Assistant Threads vs Threadless

Deepdesk provides two different modes for managing conversation context with assistants: thread-based and threadless. Understanding the differences between these approaches is crucial for designing effective assistant workflows and managing conversation state.

System Message Structure

Both threadless and thread-based processing use the same prompt construction approach detailed in How Deepdesk Constructs Assistant Prompts. This includes the hard-coded system instructions and user-defined instructions, along with the structured blocks for metadata, parameters, memory, and transcript. This consistent structure applies to both conversation management modes, ensuring uniform formatting and behavior.

Thread-Based Conversation Management

Thread-based conversation management creates and maintains a persistent conversation thread for each unique customer interaction.

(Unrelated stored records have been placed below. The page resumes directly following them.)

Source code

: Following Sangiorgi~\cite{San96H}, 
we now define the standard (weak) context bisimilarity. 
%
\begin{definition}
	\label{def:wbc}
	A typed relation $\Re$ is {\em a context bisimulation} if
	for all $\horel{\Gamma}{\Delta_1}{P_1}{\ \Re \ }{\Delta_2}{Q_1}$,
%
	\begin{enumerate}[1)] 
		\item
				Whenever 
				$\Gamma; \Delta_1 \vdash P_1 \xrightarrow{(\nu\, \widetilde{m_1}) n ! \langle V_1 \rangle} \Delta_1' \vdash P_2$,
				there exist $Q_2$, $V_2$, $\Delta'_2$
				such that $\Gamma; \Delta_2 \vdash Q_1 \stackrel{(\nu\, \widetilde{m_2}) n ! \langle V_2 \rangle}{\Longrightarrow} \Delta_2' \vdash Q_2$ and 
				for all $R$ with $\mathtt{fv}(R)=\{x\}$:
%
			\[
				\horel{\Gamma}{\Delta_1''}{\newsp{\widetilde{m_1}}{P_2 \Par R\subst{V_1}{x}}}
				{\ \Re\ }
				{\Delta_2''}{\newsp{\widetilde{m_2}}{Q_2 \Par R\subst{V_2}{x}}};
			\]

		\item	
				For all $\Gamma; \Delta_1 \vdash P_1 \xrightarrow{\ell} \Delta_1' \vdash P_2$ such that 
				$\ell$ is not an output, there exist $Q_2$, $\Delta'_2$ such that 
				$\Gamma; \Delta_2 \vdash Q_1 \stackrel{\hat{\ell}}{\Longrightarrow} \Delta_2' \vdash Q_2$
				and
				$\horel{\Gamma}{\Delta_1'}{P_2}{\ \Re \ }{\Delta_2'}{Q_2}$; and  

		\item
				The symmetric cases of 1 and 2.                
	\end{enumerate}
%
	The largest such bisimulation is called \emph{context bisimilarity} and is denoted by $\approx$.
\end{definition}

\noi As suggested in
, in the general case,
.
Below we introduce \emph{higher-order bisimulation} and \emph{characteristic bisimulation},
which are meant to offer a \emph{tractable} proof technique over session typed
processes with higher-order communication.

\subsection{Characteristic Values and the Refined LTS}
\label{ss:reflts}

Each time an assistant is called within the same conversation, it has access to the complete history of the interaction.

How Thread-Based Management Works

A thread is created when a customer interaction begins
Each assistant call, user message, and tool response is appended to the thread
The entire context (including metadata, parameters, and previous tool calls) is available to the assistant
The assistant can reference previous questions, answers, and tool results
State is naturally maintained between calls to the assistant

Thread Structure

A thread contains the following elements:

System message: Contains the hard-coded system instructions for interpreting metadata and parameters, along with the user-defined instructions.
User messages: Customer and agent messages with conversation metadata, memory, and parameters
Assistant messages: Responses from the assistant, including tool calls
Tool messages: Results returned from tool calls

Here's a simplified view of how a thread develops:

[System Message] → Initial instructions and format
↓
[User Message 1] → First input with metadata, memory, and parameters
↓
[Assistant Message 1] → Assistant response, in this case tool call
↓
[Tool Message 1] → Tool response
↓
[Assistant Response 1] → First response to user
↓
[User Message 2] → Updated input with new messages, memory, and parameters
↓
[Assistant Message 2] → Follow-up response with context
↓
... continues ...

Sequential Evaluation Process

When an assistant is configured to run for every conversation update, the system ensures orderly processing:

Wait for completion: The assistant waits for any previous evaluations to complete before starting a new one
Sequential processing: Evaluations are not run in parallel - each one waits for the previous to finish
Cumulative updates: When a new evaluation starts, the user message includes all newly added customer and agent messages since the last evaluation
Complete context: Along with the new messages, the updated metadata, memory, and parameters are also included

This sequential approach ensures that:

Each evaluation has access to the complete, up-to-date conversation state
Tool calls and responses don't conflict with each other
The assistant can build coherently on previous interactions
Context remains consistent throughout the conversation lifecycle

Benefits of Thread-Based Approach

Continuous context: The assistant remembers the entire conversation history
Tool result persistence: Results from previous tool calls remain available
Efficient state management: No need to manually track conversation state
Natural conversation flow: Assistants can easily reference previous exchanges
Sequential processing: Orderly evaluation prevents conflicts and maintains consistency

When to Use Thread-Based Assistants

Use the thread-based approach when:

Assistants need to reference previous questions or answers
You want to build on previous tool call results
Context needs to be maintained across the entire customer journey
You need fine-grained control over conversation state

Threadless Processing

Threadless processing takes a different approach, where each call to an assistant is treated as an independent interaction with all context provided in a single call.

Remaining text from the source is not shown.